### Required work
Where a line in the records below includes "image", pull that line out.

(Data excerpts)
BEGIN
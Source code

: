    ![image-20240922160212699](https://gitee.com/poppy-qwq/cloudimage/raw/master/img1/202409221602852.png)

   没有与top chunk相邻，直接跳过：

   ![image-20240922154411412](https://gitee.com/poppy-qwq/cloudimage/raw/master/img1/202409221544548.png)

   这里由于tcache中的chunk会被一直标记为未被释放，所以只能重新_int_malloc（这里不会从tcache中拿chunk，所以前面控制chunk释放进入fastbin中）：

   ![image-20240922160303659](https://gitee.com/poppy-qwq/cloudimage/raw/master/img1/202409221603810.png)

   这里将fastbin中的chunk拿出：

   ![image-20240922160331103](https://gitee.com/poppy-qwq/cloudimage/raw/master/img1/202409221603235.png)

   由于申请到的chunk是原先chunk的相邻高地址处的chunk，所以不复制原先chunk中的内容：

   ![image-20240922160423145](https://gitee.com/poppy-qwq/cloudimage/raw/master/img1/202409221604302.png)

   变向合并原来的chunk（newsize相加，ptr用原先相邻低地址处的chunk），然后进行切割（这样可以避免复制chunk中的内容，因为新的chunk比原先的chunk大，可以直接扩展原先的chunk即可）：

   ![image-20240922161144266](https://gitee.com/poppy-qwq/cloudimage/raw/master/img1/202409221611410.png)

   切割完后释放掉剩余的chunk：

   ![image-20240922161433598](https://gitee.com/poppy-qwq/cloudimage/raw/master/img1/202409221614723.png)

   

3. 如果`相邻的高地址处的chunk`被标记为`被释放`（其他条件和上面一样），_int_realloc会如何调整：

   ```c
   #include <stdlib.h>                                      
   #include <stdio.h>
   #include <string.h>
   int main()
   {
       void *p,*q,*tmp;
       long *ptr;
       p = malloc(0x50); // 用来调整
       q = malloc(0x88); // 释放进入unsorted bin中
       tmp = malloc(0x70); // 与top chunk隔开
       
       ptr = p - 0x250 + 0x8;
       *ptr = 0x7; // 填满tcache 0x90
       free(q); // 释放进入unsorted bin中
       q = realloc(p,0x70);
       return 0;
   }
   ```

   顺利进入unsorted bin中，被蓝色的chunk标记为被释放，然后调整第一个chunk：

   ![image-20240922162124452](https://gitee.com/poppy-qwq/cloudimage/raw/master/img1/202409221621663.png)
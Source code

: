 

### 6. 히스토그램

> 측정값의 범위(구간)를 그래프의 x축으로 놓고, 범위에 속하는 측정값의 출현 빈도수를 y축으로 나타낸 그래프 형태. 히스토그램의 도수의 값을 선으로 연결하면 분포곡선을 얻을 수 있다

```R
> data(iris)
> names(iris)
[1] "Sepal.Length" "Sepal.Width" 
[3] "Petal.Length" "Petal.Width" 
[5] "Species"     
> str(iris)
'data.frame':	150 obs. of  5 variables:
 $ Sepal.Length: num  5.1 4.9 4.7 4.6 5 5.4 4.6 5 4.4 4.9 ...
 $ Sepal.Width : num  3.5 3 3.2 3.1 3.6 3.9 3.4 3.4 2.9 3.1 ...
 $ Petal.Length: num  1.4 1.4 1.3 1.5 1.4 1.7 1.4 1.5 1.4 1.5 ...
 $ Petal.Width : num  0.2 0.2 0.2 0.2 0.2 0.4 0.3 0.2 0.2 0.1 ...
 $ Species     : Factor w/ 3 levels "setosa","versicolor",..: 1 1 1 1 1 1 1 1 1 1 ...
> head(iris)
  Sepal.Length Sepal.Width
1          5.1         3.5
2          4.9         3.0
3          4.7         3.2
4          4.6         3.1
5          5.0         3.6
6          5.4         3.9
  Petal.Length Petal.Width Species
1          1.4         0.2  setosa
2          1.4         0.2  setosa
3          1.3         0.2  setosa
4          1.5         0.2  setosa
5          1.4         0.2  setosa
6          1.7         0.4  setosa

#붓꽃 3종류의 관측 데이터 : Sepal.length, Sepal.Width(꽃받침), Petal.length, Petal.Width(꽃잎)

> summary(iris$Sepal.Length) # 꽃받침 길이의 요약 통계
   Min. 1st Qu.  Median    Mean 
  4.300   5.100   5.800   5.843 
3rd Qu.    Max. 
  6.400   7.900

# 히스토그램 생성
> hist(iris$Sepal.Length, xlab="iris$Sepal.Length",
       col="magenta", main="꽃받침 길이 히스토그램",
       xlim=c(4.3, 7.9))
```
END
### Exercise response
:    ![image-20240922160212699](https://gitee.com/poppy-qwq/cloudimage/raw/master/img1/202409221602852.png)
   ![image-20240922154411412](https://gitee.com/poppy-qwq/cloudimage/raw/master/img1/202409221544548.png)
   ![image-20240922160303659](https://gitee.com/poppy-qwq/cloudimage/raw/master/img1/202409221603810.png)
   ![image-20240922160331103](https://gitee.com/poppy-qwq/cloudimage/raw/master/img1/202409221603235.png)
   ![image-20240922160423145](https://gitee.com/poppy-qwq/cloudimage/raw/master/img1/202409221604302.png)
   ![image-20240922161144266](https://gitee.com/poppy-qwq/cloudimage/raw/master/img1/202409221611410.png)
   ![image-20240922161433598](https://gitee.com/poppy-qwq/cloudimage/raw/master/img1/202409221614723.png)
   ![image-20240922162124452](https://gitee.com/poppy-qwq/cloudimage/raw/master/img1/202409221621663.png)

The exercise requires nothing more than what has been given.